Thursday, September 27, 2012

My Pet Cricket and Other Stories

It was a mouse: the droppings on the kitchen bench said so. Such creatures do come in (they’re called house mice for a reason) but not often since our kitchen’s been renovated, and almost never if we’re careful about crumbs. So this mouse must have been desperate, because we were leaving nothing out ...and why did it choose to deposit those tiny black sausages in the same spot every time? Rodents are not usually toilet trained. 

Be not afraid! This is a kitset weta, available
from museum stores, toy shops and the like.
Then, one day, I spied our visitor, a weta clinging to the small forest we call a house plant, right there on the bench. Weta are insects from the Orthoptera order, and thus related to crickets, but reputedly larger and uglier. 

Although they can bite, I’ve never met anybody who’s had that pleasure, and generally they are harmless. All the same, they scare so many of us so much that I’ve chosen to humanely euphemise the title of this post. “My Pet Cricket” is less offputting than, for instance, “How I Learned to Love the Weta”.

Many Kiwis would rather die than approach a weta. It’s ironic, considering that the beaky bird for which we’re named gets as up close and personal as possible: far from being put off by the impressive armour that weta wear, it eats them.


A weta wreck, pictured on our driveway. Not so
different from the car wrecks that some people
keep in their front yards, but on a smaller scale.
I used to be one such Kiwi — the terrified sort rather than the culinarily inquisitive sort. One of my earliest weta memories is of my English godmother, Mrs Curtis, bludgeoning one of the beasts to death with a hammer while my mother and I, aghast (at the weta, not its demise), looked on from a safe distance.

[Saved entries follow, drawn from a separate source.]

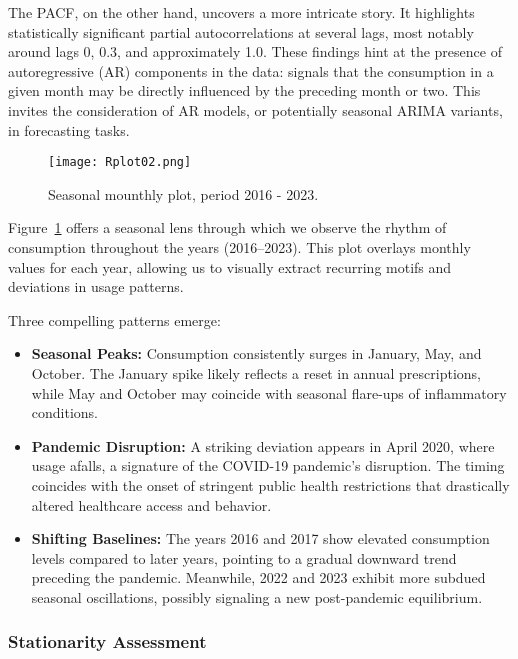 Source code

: \documentclass[10pt]{article}
\begin{document}
The PACF, on the other hand, uncovers a more intricate story. It highlights statistically significant partial autocorrelations at several lags, most notably around lags 0, 0.3, and approximately 1.0. These findings hint at the presence of autoregressive (AR) components in the data: signals that the consumption in a given month may be directly influenced by the preceding month or two. This invites the consideration of AR models, or potentially seasonal ARIMA variants, in forecasting tasks.

\begin{figure}[ht]
\centering
\texttt{[image: Rplot02.png]}
\caption{Seasonal mounthly plot, period 2016 - 2023.}
\label{fig:seasonal_data}
\end{figure}

Figure~\ref{fig:seasonal_data} offers a seasonal lens through which we observe the rhythm of consumption throughout the years (2016--2023). This plot overlays monthly values for each year, allowing us to visually extract recurring motifs and deviations in usage patterns.

Three compelling patterns emerge:

\begin{itemize}
    \item \textbf{Seasonal Peaks:} Consumption consistently surges in January, May, and October. The January spike likely reflects a reset in annual prescriptions, while May and October may coincide with seasonal flare-ups of inflammatory conditions.
    
    \item \textbf{Pandemic Disruption:} A striking deviation appears in April 2020, where usage afalls, a signature of the COVID-19 pandemic's disruption. The timing coincides with the onset of stringent public health restrictions that drastically altered healthcare access and behavior.
    
    \item \textbf{Shifting Baselines:} The years 2016 and 2017 show elevated consumption levels compared to later years, pointing to a gradual downward trend preceding the pandemic. Meanwhile, 2022 and 2023 exhibit more subdued seasonal oscillations, possibly signaling a new post-pandemic equilibrium.
\end{itemize}

\subsubsection{Stationarity Assessment}
\end{document}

We thought Mrs Curtis very brave, exhibiting the best of British sangfroid.

Another time I discovered, on a childhood visit to the treehut in the bigger branches of our garden’s old puriri, that it had become a nursery school for weta. 


The hut had been one of my favourite retreats; I’d secretly fantasised about “running away from home” to live there and steal into my mother’s kitchen late at night for supplies. After the unexpected encounter with those tough-looking juvies I don’t think I ever climbed into the treehut again.

The landmark totara tree in the garden that I enjoy as a grown-up is a weta metropolis whose citizens treat our adjacent bungalow like a second home: the aging timber of both must appeal to their aesthetic sensibilities. So in the last decade, sentences like “I think there’s a weta on me” (uttered in the seemingly calm manner that belies complete terror) and “Stay very still...” became commonplace within these walls.


This one crawled out of
the woodwork when
the henhouse was
waterblasted.
Once, in the dark middle of night, Carol wanged her nose — hard — with an agitated hand after she woke to feel something crawling across her face. I turned the light on, searched, and was about to give up 10 minutes later when I discovered the culprit beneath the bed. In retrospect, given weta size relative to the average human adult, it was probably more stunned than Carol had a right to be.

On another day, we brewed tea to celebrate the arrival of family members, only to be perplexed when the teapot wouldn’t pour. Then we noticed the antennae sticking out of the spout. A weta had lodged itself there, finding the long narrow space and the brown hue of the pot a splendid substitute for the more usual hole in a tree.

Weta infusion might be suitable for a wild foods festival but not for a home brew of chai, so we removed the impediment, rinsed, and started over. Carol’s sister and brother-in-law were none the worse. The weta, now stewed, was beyond assistance.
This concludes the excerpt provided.